BIT

Warning:
Cockroach Labs will stop providing Assistance Support for this version on May 10, 2022. Prior to that date, upgrade to a more recent version to continue receiving support. For more details, see the Release Support Policy.

The BIT and VARBIT data types stores bit arrays. With BIT, the length is fixed; with VARBIT, the length can be variable.

Aliases

The name BIT VARYING is an alias for VARBIT.

Syntax

Bit array constants are expressed as literals. For example, B'100101' denotes an array of 6 bits.

For more information about bit array constants, see the constants documentation on bit array literals.

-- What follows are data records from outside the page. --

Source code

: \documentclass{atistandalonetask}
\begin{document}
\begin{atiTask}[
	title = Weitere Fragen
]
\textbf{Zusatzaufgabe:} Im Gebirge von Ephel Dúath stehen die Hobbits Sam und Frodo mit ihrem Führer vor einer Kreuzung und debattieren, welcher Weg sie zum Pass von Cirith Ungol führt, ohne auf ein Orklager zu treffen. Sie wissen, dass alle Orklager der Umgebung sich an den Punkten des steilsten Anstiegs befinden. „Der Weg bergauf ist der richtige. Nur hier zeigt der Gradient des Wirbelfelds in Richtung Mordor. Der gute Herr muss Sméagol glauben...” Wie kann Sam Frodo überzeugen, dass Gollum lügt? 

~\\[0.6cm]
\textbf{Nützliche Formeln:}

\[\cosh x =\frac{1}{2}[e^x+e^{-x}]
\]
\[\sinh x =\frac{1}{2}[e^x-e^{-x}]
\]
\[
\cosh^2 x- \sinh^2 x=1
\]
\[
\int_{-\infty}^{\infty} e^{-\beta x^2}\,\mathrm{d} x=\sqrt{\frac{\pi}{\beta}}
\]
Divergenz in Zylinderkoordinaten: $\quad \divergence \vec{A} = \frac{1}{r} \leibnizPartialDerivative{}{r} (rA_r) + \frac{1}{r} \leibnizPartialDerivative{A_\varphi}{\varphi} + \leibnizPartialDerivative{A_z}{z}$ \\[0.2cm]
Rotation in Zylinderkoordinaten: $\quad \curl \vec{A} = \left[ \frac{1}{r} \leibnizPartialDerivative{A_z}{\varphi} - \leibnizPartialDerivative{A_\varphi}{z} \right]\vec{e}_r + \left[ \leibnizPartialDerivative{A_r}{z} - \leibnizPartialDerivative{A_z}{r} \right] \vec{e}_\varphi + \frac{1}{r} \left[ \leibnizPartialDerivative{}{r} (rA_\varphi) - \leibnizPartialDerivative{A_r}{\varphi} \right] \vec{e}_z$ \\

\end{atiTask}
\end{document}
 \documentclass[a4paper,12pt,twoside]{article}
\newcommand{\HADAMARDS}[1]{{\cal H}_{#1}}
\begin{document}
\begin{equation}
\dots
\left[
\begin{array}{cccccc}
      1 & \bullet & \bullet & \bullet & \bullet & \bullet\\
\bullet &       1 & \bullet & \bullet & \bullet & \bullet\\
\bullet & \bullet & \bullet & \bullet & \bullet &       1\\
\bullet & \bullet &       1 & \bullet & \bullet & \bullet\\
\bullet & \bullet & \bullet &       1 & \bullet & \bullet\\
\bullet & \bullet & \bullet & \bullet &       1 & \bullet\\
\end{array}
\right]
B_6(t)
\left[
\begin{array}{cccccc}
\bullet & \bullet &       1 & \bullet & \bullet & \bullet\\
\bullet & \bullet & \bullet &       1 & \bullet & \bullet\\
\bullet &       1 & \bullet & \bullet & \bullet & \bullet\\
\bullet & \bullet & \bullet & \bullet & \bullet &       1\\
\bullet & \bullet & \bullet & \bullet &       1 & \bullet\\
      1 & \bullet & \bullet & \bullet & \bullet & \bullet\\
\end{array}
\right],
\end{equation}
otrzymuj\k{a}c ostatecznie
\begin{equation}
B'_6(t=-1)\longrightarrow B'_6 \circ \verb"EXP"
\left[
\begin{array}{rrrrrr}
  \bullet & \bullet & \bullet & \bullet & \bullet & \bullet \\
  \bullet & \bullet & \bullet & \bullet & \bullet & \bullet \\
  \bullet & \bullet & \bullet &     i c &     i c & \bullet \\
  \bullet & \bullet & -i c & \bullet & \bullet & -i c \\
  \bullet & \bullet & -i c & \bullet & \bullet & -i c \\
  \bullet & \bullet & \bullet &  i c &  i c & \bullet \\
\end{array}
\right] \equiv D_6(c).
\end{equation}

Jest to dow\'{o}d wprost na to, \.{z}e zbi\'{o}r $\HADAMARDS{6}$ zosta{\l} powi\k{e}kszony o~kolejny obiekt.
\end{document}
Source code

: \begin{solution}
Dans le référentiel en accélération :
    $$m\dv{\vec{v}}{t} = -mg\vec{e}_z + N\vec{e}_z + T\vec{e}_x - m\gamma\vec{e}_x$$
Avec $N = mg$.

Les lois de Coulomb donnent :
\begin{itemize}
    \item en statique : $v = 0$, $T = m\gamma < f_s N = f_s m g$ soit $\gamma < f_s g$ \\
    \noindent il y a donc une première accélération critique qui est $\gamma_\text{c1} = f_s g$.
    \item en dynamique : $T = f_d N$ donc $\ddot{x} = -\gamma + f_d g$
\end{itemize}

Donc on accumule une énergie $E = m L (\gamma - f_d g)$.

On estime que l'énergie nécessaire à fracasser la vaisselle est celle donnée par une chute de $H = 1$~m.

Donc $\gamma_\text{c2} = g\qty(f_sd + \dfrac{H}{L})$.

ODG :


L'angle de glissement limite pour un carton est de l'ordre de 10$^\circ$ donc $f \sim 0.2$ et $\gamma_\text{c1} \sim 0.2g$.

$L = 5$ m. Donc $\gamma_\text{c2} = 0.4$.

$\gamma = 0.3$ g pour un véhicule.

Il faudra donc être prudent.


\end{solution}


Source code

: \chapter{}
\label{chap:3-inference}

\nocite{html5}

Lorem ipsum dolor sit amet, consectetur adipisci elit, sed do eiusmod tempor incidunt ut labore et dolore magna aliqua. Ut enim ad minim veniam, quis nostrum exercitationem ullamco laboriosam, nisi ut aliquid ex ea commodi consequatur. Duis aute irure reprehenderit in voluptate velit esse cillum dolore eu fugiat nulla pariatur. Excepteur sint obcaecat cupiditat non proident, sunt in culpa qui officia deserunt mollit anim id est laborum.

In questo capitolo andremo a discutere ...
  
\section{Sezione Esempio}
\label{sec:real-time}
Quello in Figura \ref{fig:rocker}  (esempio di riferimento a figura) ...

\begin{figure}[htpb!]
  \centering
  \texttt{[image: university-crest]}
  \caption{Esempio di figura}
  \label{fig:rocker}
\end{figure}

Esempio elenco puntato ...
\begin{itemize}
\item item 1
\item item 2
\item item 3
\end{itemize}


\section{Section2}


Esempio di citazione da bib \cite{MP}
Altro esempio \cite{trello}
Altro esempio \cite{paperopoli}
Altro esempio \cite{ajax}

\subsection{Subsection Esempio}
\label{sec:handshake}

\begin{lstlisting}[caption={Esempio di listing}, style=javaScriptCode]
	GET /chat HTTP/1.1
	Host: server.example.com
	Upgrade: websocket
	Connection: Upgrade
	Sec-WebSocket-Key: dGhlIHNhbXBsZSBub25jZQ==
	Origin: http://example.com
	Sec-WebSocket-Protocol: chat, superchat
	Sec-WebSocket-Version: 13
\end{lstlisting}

For usage, see the Example below.

Size

The number of bits in a BIT value is determined as follows:

Type declaration Logical size
BIT 1 bit
BIT(N) N bits
VARBIT variable with no maximum
VARBIT(N) variable with a maximum of N bits

The effective size of a BIT value is larger than its logical number of bits by a bounded constant factor. Internally, CockroachDB stores bit arrays in increments of 64 bits plus an extra integer value to encode the length.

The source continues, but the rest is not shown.